Chinese scientists anticipate that the country's first mission to the Red Planet will include orbiting, soft landing and roving on the Martian surface, an unprecedented achievement in the history of space flight. Only NASA has successfully orbited and landed on Mars in one mission, while the European Space Agency has twice attempted to land a working probe, but failed both times.

China's plan to achieve all three goals in one mission is challenging. According to The Guardian, Mars is known as the "graveyard of spacecraft" because the success rate to date is 40 percent, including missions such as landing a probe, orbiting the planet and conducting flybys.

Compared with 380,000 kilometers, the average distance from the Earth to the moon, the closest distance between Earth and Mars is 55 million km.

The farther the probe goes, the weaker the signal will become, resulting in a delay of at least 10 minutes in communications after it lands. During that time, the probe will have to make judgments based on figures inputted by researchers in advance, according to Beijing News.

In an interview, Zhang Rongqiao, chief designer of the Mars mission, said the probe's job will be to investigate the landscape, soil, environment and atmosphere, and the planet's internal structure, along with the distribution of water and ice.

Sci-fi movies featuring Mars have stimulated interest in life on the planet, and even in building a second human habitat.

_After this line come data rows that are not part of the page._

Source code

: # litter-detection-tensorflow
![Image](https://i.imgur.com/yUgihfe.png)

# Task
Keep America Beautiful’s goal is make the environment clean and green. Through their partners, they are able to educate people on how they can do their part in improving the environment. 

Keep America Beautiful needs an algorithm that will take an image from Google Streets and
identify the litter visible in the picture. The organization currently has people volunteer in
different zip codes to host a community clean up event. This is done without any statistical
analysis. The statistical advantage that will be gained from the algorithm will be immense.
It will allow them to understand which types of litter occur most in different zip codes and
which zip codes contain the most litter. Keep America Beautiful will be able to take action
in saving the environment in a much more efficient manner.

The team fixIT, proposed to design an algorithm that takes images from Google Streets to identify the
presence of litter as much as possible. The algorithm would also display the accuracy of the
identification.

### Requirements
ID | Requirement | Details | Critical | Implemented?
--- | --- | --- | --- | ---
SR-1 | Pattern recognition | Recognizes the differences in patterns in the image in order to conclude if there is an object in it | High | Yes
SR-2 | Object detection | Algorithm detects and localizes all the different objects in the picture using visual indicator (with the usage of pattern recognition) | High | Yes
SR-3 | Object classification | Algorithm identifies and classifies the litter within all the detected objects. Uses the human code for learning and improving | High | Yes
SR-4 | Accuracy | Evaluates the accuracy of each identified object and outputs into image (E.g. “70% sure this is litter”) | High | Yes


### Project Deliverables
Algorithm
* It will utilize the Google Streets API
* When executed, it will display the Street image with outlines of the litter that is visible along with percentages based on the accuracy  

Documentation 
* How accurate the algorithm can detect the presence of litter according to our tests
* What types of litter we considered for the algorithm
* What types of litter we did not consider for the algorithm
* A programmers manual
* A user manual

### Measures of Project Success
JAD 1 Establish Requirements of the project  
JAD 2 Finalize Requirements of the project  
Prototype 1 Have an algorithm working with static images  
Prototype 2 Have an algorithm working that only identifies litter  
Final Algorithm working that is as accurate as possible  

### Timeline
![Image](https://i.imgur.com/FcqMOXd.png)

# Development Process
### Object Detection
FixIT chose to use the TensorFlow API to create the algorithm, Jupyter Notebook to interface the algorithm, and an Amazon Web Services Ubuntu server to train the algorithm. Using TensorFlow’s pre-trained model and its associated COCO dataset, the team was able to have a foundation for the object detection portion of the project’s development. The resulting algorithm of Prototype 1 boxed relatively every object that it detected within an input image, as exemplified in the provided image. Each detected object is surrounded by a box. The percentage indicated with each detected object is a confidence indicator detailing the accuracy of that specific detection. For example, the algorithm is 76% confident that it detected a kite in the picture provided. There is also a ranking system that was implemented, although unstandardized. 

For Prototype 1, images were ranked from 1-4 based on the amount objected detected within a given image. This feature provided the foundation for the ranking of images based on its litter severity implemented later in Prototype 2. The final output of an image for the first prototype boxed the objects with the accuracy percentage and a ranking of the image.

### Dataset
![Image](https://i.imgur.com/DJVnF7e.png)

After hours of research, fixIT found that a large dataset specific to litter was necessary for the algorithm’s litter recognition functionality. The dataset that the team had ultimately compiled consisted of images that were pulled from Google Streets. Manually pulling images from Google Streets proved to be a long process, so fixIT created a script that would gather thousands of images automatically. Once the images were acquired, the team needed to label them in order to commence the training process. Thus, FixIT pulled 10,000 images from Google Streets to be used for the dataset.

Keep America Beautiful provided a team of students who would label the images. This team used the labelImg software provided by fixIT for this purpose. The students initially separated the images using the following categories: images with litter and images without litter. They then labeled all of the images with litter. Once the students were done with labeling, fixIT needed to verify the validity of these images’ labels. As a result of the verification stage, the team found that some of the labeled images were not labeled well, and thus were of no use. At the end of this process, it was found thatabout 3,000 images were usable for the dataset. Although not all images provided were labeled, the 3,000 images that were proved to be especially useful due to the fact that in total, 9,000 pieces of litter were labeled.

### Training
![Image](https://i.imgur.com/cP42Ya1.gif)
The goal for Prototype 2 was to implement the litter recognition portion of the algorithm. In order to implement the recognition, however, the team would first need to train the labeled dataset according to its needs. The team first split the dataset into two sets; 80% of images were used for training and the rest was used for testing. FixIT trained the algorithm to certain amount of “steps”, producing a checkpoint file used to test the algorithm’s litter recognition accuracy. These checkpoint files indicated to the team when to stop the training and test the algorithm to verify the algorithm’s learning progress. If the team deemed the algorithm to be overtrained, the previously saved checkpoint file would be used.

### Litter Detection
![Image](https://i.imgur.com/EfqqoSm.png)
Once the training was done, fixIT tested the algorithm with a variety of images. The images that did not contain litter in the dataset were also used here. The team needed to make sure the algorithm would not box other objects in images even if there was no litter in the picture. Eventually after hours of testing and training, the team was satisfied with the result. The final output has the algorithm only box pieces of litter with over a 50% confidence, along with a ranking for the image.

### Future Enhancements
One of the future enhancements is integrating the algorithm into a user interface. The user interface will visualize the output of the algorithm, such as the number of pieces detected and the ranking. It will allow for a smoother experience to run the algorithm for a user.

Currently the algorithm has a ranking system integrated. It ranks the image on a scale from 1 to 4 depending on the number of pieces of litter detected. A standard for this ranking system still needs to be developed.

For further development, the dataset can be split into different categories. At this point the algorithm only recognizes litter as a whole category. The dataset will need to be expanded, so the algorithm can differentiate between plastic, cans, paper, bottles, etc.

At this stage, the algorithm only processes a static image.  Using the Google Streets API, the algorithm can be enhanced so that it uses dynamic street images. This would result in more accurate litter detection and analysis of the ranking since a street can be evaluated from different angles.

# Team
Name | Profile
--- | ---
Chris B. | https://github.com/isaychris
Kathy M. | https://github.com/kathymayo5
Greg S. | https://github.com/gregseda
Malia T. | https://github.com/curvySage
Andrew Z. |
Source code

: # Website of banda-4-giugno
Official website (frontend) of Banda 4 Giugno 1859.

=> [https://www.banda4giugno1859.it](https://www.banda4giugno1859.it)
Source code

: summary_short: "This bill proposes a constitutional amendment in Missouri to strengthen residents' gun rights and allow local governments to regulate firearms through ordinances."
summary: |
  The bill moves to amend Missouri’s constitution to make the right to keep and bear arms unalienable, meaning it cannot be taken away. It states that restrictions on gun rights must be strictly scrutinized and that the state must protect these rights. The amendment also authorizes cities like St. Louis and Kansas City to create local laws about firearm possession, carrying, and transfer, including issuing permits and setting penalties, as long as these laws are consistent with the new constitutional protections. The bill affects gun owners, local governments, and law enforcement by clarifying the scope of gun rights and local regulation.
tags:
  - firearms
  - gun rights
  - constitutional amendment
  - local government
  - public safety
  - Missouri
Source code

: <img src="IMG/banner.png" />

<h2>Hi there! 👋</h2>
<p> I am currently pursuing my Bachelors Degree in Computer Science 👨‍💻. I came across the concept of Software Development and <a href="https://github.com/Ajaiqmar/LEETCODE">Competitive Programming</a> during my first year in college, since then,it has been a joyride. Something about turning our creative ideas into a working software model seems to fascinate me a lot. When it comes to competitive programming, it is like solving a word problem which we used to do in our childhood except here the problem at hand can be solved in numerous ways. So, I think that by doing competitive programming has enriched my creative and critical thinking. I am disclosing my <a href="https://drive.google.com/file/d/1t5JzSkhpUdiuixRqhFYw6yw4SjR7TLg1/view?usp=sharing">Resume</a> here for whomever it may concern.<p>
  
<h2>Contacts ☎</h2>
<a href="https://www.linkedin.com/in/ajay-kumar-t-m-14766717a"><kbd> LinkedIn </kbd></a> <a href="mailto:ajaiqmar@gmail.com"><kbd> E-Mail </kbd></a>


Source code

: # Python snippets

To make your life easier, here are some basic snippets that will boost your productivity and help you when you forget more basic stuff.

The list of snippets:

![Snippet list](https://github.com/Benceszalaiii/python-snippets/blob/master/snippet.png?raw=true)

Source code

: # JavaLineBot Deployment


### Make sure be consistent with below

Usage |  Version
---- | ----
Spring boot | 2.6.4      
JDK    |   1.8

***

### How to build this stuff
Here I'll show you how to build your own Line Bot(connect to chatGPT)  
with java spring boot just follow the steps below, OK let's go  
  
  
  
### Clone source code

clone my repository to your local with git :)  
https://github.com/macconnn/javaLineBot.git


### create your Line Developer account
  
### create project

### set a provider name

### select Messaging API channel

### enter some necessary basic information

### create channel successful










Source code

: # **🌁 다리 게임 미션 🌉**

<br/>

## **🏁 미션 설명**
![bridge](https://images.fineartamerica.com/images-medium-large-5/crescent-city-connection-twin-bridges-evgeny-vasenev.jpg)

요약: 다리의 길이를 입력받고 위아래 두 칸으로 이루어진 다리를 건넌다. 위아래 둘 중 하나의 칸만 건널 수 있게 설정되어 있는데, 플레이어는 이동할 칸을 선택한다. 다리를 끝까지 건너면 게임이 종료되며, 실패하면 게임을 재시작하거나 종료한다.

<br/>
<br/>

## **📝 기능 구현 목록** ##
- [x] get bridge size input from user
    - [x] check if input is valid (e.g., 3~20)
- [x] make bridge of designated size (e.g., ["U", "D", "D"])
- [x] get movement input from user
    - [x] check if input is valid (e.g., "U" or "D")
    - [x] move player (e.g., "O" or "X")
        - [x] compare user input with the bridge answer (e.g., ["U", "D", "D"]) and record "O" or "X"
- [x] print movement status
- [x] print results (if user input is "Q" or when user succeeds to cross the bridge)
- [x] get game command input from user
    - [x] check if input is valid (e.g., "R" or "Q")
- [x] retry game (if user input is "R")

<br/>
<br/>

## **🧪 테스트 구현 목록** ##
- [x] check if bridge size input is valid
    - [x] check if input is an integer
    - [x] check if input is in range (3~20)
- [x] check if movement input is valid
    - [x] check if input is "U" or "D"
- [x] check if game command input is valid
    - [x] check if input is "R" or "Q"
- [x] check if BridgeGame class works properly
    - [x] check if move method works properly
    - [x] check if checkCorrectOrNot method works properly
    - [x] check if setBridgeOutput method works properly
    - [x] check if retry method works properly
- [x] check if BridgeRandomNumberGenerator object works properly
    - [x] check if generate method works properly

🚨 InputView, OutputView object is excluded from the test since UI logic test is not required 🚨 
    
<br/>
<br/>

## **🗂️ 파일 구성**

However, permanent relocation remains a hugely difficult concept, Pang told Beijing News.

A manned landing would have to overcome several technical obstacles. The astronauts would require plenty of life resources, while more-powerful rockets and spacecraft would be required. However, that would not reduce the risk of muscle atrophy, loss of bone minerals and exposure to high levels of radiation during the long flight.

It is estimated that a nuclear-powered rocket could reach 80,000 kilometers an hour, four times the speed of regular rockets, and shorten the journey time to one or two months. "However, it would be really hard to develop one. Landing a human on Mars in 2030 would be a really tough mission," Pang said.

Other hurdles would include building a transfer station on the moon and the long-term transformation of Mars.